O ex-juiz e ex-ministro Sérgio Moro (União Brasil), que disputa uma vaga no Senado pelo Estado do Paraná, está de olho na entrevista do ex-presidente Luiz Inácio Lula da Silva nesta quinta-feira, 25, no Jornal Nacional, da TV Globo.
“Espero que Lula seja perguntado com firmeza no @jornalnacional sobre Mensalão, Petrolão, triplex e Atibaia. Se precisarem de ajuda, sou voluntário. Tenho experiência”, escreveu Moro em seu Twitter.
Desde a participação do presidente Jair Bolsonaro (PL) no JN, políticos e partidários bolsonaristas saíram às redes sociais criticando a condução do programa e comparando o comportamento dos apresentadores com Bolsonaro e com o candidato à Presidência Ciro Gomes (PDT), que participou no dia seguinte.

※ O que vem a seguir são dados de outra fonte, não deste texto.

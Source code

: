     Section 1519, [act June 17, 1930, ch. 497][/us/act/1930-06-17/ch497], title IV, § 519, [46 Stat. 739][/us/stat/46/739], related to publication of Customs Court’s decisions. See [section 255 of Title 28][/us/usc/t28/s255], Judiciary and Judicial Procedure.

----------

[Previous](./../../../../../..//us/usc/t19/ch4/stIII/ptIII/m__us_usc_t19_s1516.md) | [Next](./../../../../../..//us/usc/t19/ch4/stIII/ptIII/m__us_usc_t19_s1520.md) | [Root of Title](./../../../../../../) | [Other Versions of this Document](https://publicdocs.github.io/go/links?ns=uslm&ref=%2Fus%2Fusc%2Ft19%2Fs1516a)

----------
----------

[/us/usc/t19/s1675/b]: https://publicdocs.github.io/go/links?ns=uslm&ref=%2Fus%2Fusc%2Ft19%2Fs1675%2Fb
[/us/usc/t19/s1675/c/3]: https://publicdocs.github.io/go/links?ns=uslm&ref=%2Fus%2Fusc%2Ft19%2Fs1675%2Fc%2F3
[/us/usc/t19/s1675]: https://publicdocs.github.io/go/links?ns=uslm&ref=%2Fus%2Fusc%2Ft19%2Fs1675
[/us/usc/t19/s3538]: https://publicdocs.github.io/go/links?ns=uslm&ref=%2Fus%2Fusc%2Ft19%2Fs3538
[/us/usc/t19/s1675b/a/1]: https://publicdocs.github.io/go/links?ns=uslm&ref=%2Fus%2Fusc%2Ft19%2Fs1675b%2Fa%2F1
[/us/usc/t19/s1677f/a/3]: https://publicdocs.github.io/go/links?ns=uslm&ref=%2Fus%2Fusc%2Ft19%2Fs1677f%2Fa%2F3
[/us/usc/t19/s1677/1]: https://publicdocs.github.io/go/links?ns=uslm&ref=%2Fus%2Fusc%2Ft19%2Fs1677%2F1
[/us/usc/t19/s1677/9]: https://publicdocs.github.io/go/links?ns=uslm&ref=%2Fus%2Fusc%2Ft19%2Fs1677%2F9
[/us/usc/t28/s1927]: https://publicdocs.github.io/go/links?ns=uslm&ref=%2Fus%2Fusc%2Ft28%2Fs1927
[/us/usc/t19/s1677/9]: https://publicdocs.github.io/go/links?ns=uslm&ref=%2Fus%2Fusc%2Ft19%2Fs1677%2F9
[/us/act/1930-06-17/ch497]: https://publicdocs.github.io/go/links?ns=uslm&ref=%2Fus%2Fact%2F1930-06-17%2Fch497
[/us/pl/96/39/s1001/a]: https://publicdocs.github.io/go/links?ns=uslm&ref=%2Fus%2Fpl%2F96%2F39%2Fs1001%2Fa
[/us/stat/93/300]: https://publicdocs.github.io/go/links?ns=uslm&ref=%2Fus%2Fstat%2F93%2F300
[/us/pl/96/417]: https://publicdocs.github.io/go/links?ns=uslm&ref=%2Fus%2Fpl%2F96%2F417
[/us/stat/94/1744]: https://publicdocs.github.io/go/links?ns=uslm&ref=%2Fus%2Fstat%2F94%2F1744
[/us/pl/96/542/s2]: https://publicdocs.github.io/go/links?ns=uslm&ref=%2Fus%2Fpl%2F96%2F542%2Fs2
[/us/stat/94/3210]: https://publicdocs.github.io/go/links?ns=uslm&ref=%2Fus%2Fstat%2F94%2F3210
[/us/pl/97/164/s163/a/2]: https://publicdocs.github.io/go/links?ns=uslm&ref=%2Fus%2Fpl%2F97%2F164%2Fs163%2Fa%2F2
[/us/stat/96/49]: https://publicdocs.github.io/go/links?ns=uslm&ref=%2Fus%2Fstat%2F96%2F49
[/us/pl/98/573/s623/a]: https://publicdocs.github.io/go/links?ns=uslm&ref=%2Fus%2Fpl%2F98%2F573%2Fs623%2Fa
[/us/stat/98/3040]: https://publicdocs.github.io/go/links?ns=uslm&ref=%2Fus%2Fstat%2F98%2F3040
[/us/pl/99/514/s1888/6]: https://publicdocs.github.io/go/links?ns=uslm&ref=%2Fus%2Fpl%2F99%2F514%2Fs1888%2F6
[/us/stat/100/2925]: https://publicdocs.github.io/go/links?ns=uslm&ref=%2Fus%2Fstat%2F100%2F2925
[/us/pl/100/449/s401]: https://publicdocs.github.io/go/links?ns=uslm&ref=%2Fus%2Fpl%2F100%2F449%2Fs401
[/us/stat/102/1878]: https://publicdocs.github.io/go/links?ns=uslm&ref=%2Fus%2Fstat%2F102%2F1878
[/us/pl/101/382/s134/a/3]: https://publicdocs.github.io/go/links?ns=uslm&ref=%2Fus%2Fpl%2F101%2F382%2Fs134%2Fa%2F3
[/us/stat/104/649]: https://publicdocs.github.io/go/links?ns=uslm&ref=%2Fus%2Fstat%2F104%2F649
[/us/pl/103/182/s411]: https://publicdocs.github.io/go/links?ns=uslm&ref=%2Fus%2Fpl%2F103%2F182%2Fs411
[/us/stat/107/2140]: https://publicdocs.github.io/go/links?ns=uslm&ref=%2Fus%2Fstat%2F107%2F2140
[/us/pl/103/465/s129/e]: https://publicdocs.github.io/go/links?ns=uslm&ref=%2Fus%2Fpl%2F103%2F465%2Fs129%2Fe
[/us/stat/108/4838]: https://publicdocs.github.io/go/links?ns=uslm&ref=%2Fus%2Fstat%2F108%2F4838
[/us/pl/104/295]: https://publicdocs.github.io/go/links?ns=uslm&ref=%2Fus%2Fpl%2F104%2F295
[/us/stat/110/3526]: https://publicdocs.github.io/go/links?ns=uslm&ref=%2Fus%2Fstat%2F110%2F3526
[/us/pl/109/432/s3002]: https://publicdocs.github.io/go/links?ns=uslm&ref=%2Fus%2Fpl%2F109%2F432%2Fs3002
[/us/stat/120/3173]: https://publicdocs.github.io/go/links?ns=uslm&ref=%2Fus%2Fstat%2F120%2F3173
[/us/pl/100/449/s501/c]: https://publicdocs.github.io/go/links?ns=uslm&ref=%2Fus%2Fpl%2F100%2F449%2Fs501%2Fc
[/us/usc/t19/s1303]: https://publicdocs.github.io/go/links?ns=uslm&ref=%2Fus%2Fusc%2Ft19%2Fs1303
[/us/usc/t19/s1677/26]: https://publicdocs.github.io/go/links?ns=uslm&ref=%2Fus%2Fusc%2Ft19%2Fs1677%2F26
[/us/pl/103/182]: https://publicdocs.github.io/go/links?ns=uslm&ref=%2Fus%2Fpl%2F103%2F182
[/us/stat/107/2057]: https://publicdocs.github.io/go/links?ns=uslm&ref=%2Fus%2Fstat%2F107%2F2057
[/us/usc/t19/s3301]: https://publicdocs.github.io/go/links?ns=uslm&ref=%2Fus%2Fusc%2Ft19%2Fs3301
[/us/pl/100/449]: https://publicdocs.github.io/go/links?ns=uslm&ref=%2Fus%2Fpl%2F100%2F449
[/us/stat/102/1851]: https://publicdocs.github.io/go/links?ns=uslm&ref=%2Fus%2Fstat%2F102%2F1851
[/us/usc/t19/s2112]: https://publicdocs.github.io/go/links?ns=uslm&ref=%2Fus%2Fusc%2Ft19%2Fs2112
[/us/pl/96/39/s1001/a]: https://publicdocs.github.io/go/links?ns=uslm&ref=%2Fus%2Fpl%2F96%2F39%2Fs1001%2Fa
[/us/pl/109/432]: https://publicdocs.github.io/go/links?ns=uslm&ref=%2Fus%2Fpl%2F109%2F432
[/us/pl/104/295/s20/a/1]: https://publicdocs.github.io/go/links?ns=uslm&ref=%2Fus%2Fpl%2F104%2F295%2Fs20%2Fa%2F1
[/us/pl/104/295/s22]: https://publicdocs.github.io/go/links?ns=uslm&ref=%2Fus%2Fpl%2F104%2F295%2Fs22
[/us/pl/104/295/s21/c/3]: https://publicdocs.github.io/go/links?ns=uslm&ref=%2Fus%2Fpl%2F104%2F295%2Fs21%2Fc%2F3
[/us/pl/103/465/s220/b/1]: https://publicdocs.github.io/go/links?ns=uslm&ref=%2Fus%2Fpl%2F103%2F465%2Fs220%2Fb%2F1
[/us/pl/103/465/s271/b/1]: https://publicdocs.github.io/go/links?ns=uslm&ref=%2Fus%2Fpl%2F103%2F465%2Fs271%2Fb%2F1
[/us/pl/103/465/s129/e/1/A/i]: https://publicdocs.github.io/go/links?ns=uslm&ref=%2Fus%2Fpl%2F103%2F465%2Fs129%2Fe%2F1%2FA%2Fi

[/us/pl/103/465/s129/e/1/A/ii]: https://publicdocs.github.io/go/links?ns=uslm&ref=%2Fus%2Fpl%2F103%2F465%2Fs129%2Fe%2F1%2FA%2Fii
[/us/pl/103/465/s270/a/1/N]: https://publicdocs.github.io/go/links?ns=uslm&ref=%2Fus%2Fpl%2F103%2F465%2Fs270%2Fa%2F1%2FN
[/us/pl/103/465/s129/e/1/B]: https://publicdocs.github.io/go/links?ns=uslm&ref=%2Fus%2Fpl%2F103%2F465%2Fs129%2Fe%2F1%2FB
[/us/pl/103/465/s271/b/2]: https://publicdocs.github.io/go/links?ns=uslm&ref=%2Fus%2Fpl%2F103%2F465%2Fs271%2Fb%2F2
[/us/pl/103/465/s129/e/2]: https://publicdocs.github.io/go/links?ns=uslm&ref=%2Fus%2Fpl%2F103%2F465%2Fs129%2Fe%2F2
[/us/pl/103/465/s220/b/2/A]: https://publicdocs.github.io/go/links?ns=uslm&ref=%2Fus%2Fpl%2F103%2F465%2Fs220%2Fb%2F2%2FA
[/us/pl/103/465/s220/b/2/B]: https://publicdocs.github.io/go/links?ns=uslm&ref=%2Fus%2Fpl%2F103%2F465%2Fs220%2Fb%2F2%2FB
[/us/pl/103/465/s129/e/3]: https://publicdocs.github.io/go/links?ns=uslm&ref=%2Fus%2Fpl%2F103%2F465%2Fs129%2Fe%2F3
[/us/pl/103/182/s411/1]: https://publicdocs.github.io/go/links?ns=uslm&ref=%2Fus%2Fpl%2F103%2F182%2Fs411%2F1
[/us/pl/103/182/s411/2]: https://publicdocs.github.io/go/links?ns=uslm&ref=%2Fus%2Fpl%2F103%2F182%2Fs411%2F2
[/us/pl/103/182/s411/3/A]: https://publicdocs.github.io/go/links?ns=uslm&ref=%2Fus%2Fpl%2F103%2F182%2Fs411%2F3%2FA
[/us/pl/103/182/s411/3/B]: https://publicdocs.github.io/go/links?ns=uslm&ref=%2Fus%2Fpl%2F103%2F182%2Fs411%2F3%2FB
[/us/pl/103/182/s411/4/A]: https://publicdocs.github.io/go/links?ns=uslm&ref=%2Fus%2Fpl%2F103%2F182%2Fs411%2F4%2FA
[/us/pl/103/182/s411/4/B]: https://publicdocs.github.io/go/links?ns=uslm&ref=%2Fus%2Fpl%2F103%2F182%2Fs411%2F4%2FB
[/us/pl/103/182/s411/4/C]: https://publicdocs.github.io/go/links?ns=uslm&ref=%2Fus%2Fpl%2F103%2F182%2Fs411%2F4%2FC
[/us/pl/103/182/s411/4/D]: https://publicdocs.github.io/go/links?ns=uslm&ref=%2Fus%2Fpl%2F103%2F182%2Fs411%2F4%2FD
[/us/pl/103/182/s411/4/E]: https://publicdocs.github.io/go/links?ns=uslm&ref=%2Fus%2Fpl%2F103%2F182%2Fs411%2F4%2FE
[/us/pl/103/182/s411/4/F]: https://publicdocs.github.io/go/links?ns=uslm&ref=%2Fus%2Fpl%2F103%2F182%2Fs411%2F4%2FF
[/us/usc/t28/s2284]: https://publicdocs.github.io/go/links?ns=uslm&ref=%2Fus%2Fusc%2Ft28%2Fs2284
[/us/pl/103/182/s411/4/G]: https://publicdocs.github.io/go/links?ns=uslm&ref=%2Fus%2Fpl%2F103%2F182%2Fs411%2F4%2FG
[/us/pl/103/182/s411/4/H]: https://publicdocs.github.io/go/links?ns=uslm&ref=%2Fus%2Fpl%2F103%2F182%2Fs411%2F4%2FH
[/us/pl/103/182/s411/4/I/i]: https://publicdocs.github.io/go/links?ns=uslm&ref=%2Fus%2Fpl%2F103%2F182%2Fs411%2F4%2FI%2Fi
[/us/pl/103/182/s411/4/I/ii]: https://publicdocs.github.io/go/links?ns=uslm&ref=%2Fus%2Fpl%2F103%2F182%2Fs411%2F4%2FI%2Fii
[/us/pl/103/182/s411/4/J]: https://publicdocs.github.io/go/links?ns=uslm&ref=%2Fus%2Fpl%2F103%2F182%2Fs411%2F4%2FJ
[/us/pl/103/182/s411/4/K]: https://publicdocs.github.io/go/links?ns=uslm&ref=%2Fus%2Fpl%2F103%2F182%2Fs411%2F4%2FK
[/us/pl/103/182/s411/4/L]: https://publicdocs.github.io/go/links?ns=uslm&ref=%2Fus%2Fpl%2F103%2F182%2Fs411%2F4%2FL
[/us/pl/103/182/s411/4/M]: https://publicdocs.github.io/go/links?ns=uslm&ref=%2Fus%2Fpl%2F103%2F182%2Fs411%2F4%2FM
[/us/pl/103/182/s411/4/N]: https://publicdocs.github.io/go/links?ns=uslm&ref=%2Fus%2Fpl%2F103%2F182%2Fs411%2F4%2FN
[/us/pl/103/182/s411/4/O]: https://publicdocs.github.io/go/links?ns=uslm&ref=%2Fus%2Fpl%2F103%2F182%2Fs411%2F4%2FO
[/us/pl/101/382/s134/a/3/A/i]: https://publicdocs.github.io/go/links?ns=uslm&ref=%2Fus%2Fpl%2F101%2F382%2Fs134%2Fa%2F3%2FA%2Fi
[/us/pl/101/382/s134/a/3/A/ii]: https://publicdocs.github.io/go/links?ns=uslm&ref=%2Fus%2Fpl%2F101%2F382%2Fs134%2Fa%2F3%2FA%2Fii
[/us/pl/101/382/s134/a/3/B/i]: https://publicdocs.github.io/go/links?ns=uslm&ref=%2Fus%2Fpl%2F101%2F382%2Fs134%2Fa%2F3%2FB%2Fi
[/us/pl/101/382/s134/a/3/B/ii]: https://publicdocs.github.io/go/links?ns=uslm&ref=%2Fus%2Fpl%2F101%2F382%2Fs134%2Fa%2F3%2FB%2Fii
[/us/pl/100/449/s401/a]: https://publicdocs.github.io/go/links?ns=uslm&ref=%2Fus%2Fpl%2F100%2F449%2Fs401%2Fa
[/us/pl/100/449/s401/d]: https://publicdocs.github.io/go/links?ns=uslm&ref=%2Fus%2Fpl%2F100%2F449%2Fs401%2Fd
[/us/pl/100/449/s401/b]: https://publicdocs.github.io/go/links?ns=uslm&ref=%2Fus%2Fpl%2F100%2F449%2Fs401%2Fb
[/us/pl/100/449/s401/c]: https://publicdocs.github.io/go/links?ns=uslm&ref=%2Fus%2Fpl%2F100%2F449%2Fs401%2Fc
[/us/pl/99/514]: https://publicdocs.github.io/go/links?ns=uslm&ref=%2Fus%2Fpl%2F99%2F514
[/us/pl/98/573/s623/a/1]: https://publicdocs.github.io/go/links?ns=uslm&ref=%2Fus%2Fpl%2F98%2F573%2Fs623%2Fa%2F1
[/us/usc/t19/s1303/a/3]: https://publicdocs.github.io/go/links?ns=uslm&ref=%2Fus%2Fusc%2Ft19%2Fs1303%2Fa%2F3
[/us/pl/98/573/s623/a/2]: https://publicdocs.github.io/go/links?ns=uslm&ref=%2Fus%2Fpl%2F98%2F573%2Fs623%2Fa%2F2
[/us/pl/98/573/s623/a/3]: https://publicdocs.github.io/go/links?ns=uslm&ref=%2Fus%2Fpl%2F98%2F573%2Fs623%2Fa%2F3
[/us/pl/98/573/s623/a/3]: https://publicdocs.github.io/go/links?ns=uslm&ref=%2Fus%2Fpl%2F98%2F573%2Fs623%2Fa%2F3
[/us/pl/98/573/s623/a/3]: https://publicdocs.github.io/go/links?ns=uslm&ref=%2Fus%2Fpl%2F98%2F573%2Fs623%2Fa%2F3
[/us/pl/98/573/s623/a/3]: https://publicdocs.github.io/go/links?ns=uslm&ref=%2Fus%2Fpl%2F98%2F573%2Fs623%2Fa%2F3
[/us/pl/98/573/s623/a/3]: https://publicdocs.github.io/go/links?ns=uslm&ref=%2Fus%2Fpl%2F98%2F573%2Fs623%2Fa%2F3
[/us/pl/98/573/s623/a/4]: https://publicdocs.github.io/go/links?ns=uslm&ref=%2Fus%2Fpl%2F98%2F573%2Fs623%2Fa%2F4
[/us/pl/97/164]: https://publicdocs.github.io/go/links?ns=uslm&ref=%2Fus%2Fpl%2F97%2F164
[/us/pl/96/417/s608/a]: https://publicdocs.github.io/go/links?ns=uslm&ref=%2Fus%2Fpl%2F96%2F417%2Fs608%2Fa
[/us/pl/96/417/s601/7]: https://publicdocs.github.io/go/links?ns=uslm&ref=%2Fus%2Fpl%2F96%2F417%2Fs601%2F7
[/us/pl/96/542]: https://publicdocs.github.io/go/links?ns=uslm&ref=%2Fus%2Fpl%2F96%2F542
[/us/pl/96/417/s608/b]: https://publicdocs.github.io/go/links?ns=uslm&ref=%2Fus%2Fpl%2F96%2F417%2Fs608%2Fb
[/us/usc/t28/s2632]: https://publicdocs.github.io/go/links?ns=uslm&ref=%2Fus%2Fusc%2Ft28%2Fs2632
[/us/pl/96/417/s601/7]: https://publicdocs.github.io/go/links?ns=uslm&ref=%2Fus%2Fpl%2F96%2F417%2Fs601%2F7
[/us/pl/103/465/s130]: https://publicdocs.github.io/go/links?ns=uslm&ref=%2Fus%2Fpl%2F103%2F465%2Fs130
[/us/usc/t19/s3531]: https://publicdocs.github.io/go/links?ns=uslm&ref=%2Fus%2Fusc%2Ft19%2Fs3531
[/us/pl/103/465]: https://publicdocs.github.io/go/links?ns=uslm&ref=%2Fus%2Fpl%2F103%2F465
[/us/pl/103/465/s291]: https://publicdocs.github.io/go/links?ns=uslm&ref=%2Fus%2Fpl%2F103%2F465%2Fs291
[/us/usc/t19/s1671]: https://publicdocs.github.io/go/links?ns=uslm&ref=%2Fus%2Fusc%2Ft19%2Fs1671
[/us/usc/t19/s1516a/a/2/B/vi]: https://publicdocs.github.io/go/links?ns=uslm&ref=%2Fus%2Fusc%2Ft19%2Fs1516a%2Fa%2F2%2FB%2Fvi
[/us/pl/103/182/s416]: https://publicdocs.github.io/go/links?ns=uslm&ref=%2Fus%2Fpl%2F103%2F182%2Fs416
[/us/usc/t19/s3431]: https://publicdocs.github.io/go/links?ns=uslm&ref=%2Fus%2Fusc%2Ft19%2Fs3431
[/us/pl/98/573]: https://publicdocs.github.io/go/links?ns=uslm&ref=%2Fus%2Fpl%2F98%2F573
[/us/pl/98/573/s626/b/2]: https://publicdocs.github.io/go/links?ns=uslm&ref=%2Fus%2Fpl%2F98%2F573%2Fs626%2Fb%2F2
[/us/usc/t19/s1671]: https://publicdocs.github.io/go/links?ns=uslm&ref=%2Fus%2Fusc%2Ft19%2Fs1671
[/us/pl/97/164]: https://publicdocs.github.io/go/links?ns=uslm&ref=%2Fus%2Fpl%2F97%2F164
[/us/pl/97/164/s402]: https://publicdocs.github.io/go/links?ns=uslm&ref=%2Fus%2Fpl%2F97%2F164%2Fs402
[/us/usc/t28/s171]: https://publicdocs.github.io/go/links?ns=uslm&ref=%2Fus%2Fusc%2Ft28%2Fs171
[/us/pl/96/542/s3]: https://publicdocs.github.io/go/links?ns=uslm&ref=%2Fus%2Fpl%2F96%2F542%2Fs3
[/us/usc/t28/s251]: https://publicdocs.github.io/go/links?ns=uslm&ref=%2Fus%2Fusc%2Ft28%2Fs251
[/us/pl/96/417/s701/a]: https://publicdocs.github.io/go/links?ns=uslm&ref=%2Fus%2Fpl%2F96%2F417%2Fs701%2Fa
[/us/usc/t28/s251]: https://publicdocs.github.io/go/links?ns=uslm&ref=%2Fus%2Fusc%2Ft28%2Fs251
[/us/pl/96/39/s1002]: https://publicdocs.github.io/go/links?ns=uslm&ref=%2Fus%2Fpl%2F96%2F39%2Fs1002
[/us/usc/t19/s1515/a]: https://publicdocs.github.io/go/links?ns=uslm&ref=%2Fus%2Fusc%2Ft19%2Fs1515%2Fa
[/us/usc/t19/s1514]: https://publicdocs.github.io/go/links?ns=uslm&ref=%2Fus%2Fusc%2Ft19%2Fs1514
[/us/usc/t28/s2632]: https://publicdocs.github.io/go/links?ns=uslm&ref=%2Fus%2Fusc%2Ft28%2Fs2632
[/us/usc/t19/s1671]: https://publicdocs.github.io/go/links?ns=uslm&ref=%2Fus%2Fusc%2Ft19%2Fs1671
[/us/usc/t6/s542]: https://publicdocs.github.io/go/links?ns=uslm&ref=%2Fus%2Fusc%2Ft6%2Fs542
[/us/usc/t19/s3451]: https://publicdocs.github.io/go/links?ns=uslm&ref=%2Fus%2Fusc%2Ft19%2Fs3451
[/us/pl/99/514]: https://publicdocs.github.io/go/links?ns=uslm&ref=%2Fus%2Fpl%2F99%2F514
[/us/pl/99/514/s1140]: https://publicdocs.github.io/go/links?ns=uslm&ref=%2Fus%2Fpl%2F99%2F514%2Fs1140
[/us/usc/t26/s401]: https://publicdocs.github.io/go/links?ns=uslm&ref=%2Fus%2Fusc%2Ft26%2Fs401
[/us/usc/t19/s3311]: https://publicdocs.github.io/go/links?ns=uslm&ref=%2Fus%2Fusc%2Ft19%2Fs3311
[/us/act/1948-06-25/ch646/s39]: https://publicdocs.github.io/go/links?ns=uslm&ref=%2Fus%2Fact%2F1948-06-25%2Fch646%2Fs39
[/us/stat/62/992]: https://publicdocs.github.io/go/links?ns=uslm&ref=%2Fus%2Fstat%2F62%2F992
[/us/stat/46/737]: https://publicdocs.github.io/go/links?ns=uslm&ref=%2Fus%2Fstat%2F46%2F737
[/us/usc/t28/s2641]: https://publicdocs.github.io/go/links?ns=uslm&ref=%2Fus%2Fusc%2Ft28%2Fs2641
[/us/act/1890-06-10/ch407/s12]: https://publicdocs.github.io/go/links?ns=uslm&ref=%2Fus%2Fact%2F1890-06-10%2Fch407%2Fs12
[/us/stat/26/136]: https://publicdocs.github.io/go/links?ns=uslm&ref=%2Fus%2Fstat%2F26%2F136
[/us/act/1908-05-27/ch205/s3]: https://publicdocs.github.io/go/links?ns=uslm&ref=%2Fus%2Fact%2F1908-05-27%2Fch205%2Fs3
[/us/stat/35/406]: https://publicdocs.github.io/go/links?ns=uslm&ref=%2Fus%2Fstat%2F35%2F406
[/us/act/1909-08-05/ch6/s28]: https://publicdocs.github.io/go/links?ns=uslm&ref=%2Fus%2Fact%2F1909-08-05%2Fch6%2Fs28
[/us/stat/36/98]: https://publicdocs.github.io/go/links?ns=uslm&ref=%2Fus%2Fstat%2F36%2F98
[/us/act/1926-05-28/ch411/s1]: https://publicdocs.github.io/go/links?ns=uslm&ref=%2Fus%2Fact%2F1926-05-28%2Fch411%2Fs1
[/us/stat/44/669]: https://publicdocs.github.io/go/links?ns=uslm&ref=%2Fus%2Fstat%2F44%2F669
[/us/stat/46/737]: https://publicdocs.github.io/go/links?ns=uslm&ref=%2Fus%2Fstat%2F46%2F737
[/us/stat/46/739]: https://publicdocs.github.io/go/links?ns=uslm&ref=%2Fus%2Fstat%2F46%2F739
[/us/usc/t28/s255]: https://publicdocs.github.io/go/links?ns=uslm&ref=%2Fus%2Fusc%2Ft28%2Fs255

Os argumentos dos bolsonaristas são de que o presidente teve menos tempo para falar, se comparado ao tempo que Ciro falou. O ministro das Comunicações Fábio Faria criticou a postura de William Bonner e afirmou que, mesmo durante a entrevista de Ciro Gomes, o apresentador deu um jeito de atacar o governo. “Parece que Bonner esqueceu a arrogância e o deboche, mas não esqueceu o Bolsonaro. Até nas perguntas ‘amistosas’ pro Ciro Gomes, ele aproveita para fazer propaganda negativa e falar inverdades do governo Bolsonaro sobre o auxílio”, escreveu o ministro em seu Twitter na noite de terça-feira (23).
O tuíte do ex-juiz Moro despertou elogios e críticas de seus seguidores e recebeu mais de 9 mil comentários.
Lula concede entrevista ao Jornal Nacional nesta quinta-feira a partir das 20h30. O candidato é o terceiro da série de entrevistas, que recebe os principais presidenciáveis ao longo da semana, marcada ainda pelo início da propaganda eleitoral no rádio e na TV, dia 26. Já no domingo, 28, os eleitores poderão acompanhar o primeiro debate entre os principais concorrentes ao Palácio do Planalto.
Para cientistas políticos ouvidos pelo Estadão, Lula tem a oportunidade de resgatar a memória de seu antigo governo como um contraponto à gestão do presidente Bolsonaro e, caso consiga se afastar de temas polêmicos que envolvem gestões petistas como a corrupção, poderá também atrair um eleitorado que ainda mantém seu voto ligado a Ciro Gomes ou a Simone Tebet (MDB).